Intellectual disability (ID) disorders affect 2% of the population and are characterized by an IQ score lower than 70 with deficits in adaptive functioning. Mutations in over 400 genes contribute to the pathogenesis of ID disorders, with patients presenting with learning and memory impairments and often syndromic features such as epilepsy, anxiety, short stature, and aggressive tendencies. Our research focusses on the KDM5 family of transcriptional regulators, mutations in which account for 1-3% of inherited ID ranging from mild to severe. The molecular mechanisms by which KDM5 proteins impact neuronal function remain largely unknown, leaving patients without effective treatment strategies. Thus, the overarching goal of this project will be to understand how mutations in KDM5 contribute to neuronal and transcriptional outputs that influence cognition. Here, we will utilize the genetically tractable Drosophila, which encodes a single ortholog of kdm5, to investigate neuronal morphology, transcriptional outputs, and behavioral phenotypes of flies bearing patient-derived KDM5 missense mutations. We have generated a set of ten fly strains, each of which harbors a conserved mutation in Drosophila kdm5 that is analogous to an ID-associated allele. Preliminary data have demonstrated that RNAi-mediated knockdown of kdm5 results in profound guidance and growth defects of the mushroom body (MB), a paired neuropil-rich structure required for the acquisition, consolidation, and retrieval of long- and short-term memory. Significantly, similar morphological MB defects are observed in flies bearing a mutation analogous to an ID- causing missense mutation in an A/T rich interacting domain (ARID) previously implicated in KDM5 DNA binding. Based on these and other data, our central hypothesis is that KDM5 is essential for MB development, and that conserved ID-associated missense mutations that disrupt KDM5?s transcriptional activity lead to the misexpression of genes required for MB morphology and cognitive function. This hypothesis will be tested in three specific aims. The first will be to quantify the extent of MB defects in all kdm5 mutant strains harboring ID- associated missense mutations at both gross and single-cell resolution.

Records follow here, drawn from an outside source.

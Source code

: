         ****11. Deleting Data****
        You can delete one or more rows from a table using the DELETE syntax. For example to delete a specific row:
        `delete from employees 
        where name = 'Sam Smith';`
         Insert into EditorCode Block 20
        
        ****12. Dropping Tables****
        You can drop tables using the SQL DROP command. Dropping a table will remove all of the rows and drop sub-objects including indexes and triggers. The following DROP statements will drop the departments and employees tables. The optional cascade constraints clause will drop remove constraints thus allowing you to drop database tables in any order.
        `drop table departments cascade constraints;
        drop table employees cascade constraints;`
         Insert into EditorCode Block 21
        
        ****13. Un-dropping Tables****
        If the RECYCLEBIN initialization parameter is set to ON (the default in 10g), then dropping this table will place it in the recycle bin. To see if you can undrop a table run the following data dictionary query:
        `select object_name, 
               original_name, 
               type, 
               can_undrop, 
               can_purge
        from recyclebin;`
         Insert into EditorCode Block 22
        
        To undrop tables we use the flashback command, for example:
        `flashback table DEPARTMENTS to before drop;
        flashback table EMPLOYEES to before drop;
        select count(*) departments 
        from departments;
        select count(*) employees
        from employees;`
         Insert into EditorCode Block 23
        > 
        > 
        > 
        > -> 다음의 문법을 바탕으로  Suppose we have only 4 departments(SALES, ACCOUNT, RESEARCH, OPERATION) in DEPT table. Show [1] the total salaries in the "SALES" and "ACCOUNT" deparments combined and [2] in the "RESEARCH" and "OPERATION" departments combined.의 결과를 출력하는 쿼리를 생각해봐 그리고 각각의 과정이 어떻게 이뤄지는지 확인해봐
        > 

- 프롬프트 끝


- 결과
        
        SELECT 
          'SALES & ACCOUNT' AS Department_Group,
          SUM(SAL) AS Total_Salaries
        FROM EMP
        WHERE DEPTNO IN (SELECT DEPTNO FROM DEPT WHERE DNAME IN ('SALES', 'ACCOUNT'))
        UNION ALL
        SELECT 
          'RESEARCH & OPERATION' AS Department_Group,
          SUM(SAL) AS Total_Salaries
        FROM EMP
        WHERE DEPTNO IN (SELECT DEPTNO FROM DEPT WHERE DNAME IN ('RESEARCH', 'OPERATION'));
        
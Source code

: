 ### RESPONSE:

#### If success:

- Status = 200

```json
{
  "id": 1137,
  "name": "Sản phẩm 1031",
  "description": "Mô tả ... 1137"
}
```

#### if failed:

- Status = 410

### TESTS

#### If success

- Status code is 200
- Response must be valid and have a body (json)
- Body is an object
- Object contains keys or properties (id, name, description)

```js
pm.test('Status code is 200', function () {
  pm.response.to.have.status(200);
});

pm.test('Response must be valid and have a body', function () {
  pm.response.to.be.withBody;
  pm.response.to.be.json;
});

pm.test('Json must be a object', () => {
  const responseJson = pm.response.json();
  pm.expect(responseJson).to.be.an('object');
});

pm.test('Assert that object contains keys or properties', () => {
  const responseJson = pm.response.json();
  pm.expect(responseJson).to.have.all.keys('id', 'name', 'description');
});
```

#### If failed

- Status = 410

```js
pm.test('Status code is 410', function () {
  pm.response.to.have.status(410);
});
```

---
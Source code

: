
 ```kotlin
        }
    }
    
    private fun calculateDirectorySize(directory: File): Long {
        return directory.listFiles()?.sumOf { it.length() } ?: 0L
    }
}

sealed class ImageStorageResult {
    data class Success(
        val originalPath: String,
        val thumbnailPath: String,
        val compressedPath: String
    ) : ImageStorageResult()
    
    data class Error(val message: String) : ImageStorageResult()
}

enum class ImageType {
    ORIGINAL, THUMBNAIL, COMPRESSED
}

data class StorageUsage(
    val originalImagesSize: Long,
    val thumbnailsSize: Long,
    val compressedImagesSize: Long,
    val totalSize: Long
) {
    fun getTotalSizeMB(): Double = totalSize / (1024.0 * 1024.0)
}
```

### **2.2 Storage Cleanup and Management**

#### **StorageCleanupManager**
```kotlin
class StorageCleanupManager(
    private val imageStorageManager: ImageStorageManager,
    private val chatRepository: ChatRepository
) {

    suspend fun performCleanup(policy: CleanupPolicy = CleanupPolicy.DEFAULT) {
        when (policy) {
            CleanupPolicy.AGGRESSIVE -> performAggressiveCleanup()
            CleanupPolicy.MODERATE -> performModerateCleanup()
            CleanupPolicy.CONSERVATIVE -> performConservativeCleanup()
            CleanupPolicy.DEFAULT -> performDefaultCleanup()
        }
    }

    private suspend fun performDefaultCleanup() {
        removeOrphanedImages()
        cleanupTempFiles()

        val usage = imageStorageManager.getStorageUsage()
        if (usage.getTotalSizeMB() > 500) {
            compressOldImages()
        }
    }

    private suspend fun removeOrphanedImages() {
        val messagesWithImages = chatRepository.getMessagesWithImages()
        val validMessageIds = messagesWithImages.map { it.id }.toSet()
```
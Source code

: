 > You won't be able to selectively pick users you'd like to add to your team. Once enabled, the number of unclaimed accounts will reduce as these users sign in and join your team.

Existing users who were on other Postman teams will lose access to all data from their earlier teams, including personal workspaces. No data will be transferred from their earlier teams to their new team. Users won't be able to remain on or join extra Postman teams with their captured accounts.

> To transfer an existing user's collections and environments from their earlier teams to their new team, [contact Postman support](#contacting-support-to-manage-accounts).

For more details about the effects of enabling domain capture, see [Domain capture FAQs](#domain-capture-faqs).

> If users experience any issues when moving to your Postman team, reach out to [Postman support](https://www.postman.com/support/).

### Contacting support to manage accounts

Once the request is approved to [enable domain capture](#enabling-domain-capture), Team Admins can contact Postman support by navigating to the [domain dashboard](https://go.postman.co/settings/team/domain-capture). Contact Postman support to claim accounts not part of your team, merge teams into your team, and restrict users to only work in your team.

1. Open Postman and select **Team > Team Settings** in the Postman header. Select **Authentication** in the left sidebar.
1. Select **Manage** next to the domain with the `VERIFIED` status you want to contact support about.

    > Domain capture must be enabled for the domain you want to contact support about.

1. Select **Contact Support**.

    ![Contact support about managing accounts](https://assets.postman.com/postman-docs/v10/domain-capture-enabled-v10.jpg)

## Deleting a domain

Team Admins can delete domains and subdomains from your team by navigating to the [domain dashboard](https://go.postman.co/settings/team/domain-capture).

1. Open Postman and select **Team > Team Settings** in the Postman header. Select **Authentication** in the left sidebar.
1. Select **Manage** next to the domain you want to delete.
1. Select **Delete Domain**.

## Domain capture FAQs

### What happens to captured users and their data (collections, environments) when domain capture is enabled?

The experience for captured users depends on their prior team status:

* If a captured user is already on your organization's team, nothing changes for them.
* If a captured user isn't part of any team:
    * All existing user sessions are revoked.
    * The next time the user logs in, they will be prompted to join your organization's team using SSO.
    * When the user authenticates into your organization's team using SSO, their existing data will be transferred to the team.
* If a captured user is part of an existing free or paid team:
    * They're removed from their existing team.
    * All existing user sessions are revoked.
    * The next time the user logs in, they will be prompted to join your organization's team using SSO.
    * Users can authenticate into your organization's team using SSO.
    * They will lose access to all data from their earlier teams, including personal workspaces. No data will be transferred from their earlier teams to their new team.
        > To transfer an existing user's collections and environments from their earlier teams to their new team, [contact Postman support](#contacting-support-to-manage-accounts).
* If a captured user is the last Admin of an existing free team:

The second aim will define the gene expression defects within MB neurons of kdm5 knockdown and ID mutant strains using combined genome-wide transcriptome (RNA-seq) and binding (ChIP-seq) assays.
Our third aim will quantify analogous cognitive and behavioral phenotypes that are classically associated with ID. This work will thus be the first to utilize conserved ID-causing KDM5 missense alleles to link ID-associated behavioral phenotypes with neuronal and transcriptional regulatory programs, opening new avenues for the development of therapeutic strategies. Under the mentorship and guidance of Drs. Julie Secombe and Nicholas Baker, I will be able to accomplish these goals while acquiring new skills in developmental neuroscience and related fields. Additionally, I will gain valuable experience presenting, networking, and preparing manuscripts, skills that are essential as I train to become an independent investigator and physician-scientist in the neurosciences.
Intellectual disability (ID) disorders are diagnosed during early childhood, leading to lifelong educational, social, and financial consequences for patients and their caregivers. However, despite these profound burdens, little is known regarding the pathogenesis of ID disorders, particularly how disruptions in genetic and neuronal regulatory programs contribute to cognitive and behavioral dysfunction. Using a combination of neuroanatomical, transcriptional, and behavioral analyses, we will investigate how mutations in one class of transcriptional regulatory proteins lead to such deficits, paving the way for the development of novel and effective therapeutic strategies.